The flaw arises because DBI versions before 1.648 write error messages, including those generated by RaiseError, PrintError, or HandleError, into a fixed 200‑byte buffer without checking the length of the message. If an attacker can influence the content of an error message, the overflow can corrupt adjacent memory, potentially allowing the attacker to execute arbitrary code. The vulnerability is a classic buffer‑overflow weakness (CWE‑787). The product’s documentation indicates that any application leveraging DBI that can accept attacker‑controlled input could be vulnerable. The presence of this overflow means that compromised privilege boundaries could be broken and the system or process may be taken over.

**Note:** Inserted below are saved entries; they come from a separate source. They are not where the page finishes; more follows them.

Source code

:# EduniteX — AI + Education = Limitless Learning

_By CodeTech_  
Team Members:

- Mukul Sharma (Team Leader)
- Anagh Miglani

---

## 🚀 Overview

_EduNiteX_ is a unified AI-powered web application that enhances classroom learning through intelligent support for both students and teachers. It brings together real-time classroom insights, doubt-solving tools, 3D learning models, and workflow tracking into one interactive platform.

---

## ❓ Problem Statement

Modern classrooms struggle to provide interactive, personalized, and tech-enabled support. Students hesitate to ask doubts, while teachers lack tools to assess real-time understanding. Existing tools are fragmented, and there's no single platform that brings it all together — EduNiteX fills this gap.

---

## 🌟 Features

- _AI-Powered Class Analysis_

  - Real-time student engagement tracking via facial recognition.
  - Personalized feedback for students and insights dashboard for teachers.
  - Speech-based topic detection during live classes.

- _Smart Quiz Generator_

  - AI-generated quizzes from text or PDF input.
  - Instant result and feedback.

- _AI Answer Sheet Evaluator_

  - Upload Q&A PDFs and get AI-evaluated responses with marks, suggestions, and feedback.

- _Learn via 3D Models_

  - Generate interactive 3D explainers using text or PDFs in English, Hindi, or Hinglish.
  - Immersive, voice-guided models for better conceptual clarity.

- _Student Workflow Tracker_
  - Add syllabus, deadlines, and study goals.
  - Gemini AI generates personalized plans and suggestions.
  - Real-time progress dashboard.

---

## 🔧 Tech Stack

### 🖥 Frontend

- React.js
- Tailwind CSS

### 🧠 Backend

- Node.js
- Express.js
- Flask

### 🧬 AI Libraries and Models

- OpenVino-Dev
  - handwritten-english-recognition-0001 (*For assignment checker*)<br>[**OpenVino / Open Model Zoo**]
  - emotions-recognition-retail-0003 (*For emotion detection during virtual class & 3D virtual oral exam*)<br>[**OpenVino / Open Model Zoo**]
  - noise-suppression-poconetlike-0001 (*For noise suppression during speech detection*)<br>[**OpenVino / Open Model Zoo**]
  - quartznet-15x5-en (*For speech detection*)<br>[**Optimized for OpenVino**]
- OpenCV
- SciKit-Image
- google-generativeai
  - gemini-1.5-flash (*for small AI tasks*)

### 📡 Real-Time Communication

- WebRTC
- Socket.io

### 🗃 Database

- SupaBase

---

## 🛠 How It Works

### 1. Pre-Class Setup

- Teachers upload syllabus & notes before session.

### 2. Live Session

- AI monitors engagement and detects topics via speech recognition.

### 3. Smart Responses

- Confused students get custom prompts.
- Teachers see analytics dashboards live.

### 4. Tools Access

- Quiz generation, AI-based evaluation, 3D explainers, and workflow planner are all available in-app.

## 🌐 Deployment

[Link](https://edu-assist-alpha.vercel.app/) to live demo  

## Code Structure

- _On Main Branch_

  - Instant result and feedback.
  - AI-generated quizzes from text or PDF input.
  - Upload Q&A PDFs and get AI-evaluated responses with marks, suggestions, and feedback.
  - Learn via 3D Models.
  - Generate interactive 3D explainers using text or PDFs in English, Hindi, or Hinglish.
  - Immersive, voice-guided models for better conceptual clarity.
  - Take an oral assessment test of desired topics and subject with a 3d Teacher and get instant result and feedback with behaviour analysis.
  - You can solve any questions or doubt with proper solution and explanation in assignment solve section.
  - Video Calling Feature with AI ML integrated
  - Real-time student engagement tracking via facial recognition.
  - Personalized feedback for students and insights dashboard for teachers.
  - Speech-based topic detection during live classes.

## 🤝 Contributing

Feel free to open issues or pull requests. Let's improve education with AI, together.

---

All installations of the Perl DBI library older than version 1.648 are affected. This includes every project or application that bundles an earlier DBI release, regardless of distribution or operating system. The specific vendor listed is HMBRAND, with the library name DBI.

Because the attack vector requires an attacker capable of injecting or controlling error‑message text, exploitation is limited to contexts where the application accepts user input that can appear in error strings. The CVSS score is 7.5, indicating high severity, and the EPSS score is <1%, indicating a very low exploitation probability. The vulnerability is listed as not in the CISA KEV catalog. The potential impact of an exploit, however, remains high, as overriding a critical buffer could lead to remote code execution or a denial‑of‑service condition if the process crashes.